The standout thing about this album is the crossover of genres being explored. It can be disconcerting at first, at least it was for me. I had a hard time attempting to label exactly what kind of sound Future Lovers encompasses. On first listen, I wasn’t instantly dazzled. In fact, I found myself a little baffled, “is this supposed to be a heavy album?”
There are quite a few minimalistic, electronic sections that have a pop or R&B vibe. But I wasn’t prepared to write this album off on the first listen.

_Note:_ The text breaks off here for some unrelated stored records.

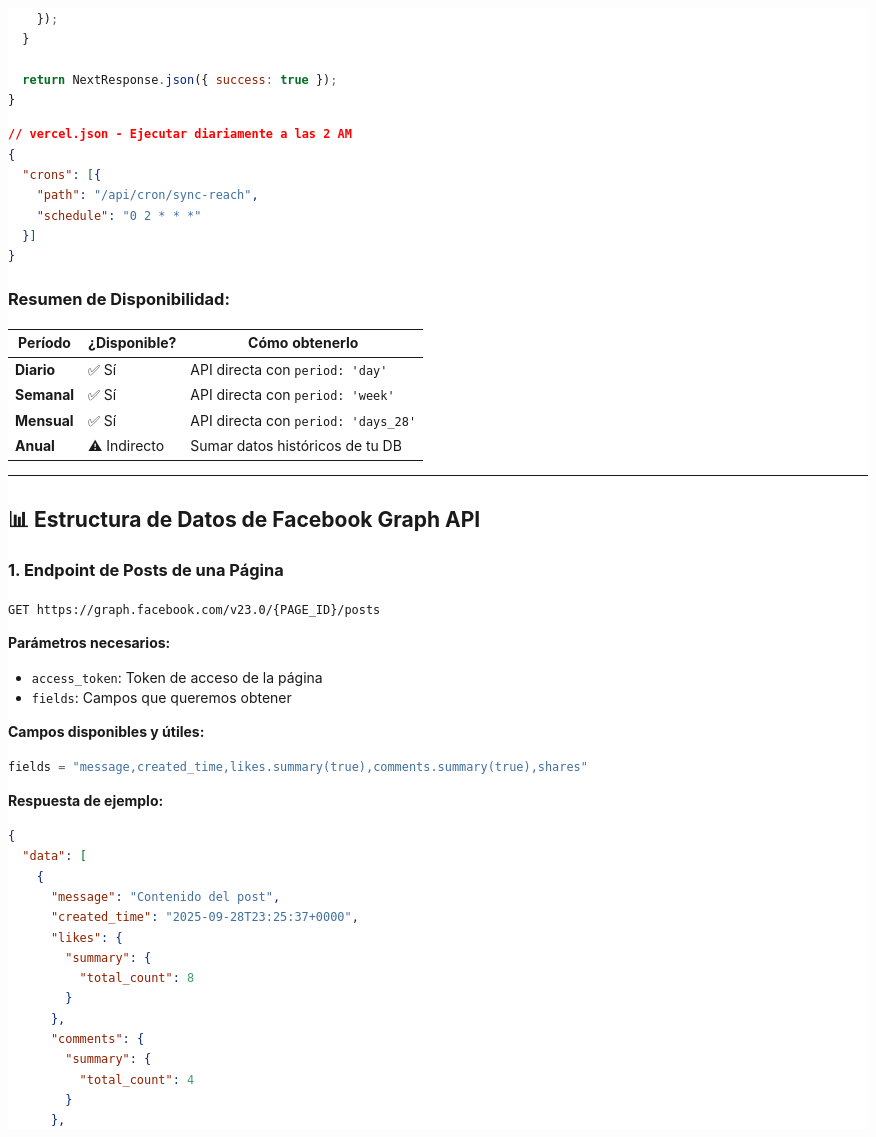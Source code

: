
 ```javascript
    });
  }

  return NextResponse.json({ success: true });
}
```

```json
// vercel.json - Ejecutar diariamente a las 2 AM
{
  "crons": [{
    "path": "/api/cron/sync-reach",
    "schedule": "0 2 * * *"
  }]
}
```

### **Resumen de Disponibilidad:**

| Período | ¿Disponible? | Cómo obtenerlo |
|---------|-------------|----------------|
| **Diario** | ✅ Sí | API directa con `period: 'day'` |
| **Semanal** | ✅ Sí | API directa con `period: 'week'` |
| **Mensual** | ✅ Sí | API directa con `period: 'days_28'` |
| **Anual** | ⚠️ Indirecto | Sumar datos históricos de tu DB |

---

## 📊 Estructura de Datos de Facebook Graph API

### **1. Endpoint de Posts de una Página**

```
GET https://graph.facebook.com/v23.0/{PAGE_ID}/posts
```

**Parámetros necesarios:**
- `access_token`: Token de acceso de la página
- `fields`: Campos que queremos obtener

**Campos disponibles y útiles:**

```javascript
fields = "message,created_time,likes.summary(true),comments.summary(true),shares"
```

**Respuesta de ejemplo:**

```json
{
  "data": [
    {
      "message": "Contenido del post",
      "created_time": "2025-09-28T23:25:37+0000",
      "likes": {
        "summary": {
          "total_count": 8
        }
      },
      "comments": {
        "summary": {
          "total_count": 4
        }
      },
```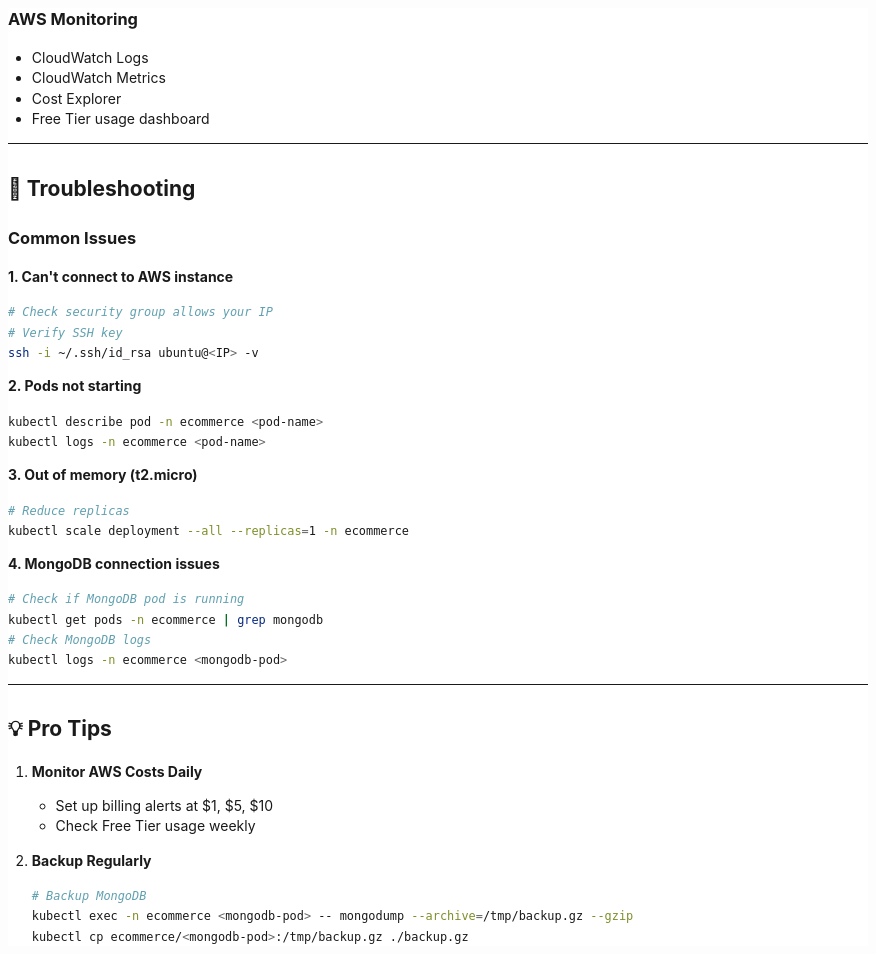 ### AWS Monitoring

- CloudWatch Logs
- CloudWatch Metrics
- Cost Explorer
- Free Tier usage dashboard

---

## 🚨 Troubleshooting

### Common Issues

**1. Can't connect to AWS instance**
```bash
# Check security group allows your IP
# Verify SSH key
ssh -i ~/.ssh/id_rsa ubuntu@<IP> -v
```

**2. Pods not starting**
```bash
kubectl describe pod -n ecommerce <pod-name>
kubectl logs -n ecommerce <pod-name>
```

**3. Out of memory (t2.micro)**
```bash
# Reduce replicas
kubectl scale deployment --all --replicas=1 -n ecommerce
```

**4. MongoDB connection issues**
```bash
# Check if MongoDB pod is running
kubectl get pods -n ecommerce | grep mongodb
# Check MongoDB logs
kubectl logs -n ecommerce <mongodb-pod>
```

---

## 💡 Pro Tips

1. **Monitor AWS Costs Daily**
   - Set up billing alerts at $1, $5, $10
   - Check Free Tier usage weekly

2. **Backup Regularly**
   ```bash
   # Backup MongoDB
   kubectl exec -n ecommerce <mongodb-pod> -- mongodump --archive=/tmp/backup.gz --gzip
   kubectl cp ecommerce/<mongodb-pod>:/tmp/backup.gz ./backup.gz
   ```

Future Lovers absolutely grew on me. The more I listened, the more I found merit in what Banks Arcade have done with this record. They are clearly a band with a multitude of influences and have melded these together to create the songs, and if you pressed me to give you a simple label for the sound, I would say it’s dark pop meets metalcore, but there are elements of EDM, hip hop, nu-metal and drum and bass. This is an album that holds a broad appeal, I think could convert people who don’t tend to listen to heavy music.
The first two tracks on the album, Future Lovers and Freaks, are cleverly tied together by sharing the lyrics “step into the dark, don’t be afraid.” It strikes me as a crafty way to hook the listener in. Freaks has a nu-metal feel to it, and I, for one, am so glad we can start making that observation now without ‘nu-metal’ being considered a dirty word.
The lyrical content of the songs on Future Lovers appears to have been drawn from personal experiences with tumultuous leanings, and I love hearing vocalists slay personal demons with the power of music, it absolutely strikes a chord with me. The tracks, Spark and Be Someone, really grabbed me once I started tuning into the words. The emotive nature of the music and poetic lyrics began winning me over. “Ok,” I’m thinking, “so this isn’t full of the heavy, riffy, djenty aggression like perhaps I was expecting.” No, Future Lovers is more dynamic and refined than that. This is an album designed to have you tune in and pay attention.
Track 10, Trip, is the musical embodiment of what a come-down feels like, an unease that you can’t seem to escape. It is followed by Don’t Start, which carries you into the sensation of clawing your way out the other side of the aforementioned come-down.
Wine is the perfect closing track, and perhaps my favourite on the entire album. It is such a beautiful blend of melancholy and hope both musically and lyrically. I love the way the song ends with an incomplete sentence, as if alluding to the fact that Banks Arcade intend to pick up where they left off.
While it took me several listens to gain a full appreciation, I can wholeheartedly say Future Lovers is a complex collection of songs that have had a great deal of thought and intention poured into them, and Banks Arcade absolutely deserve all the success that is coming their way.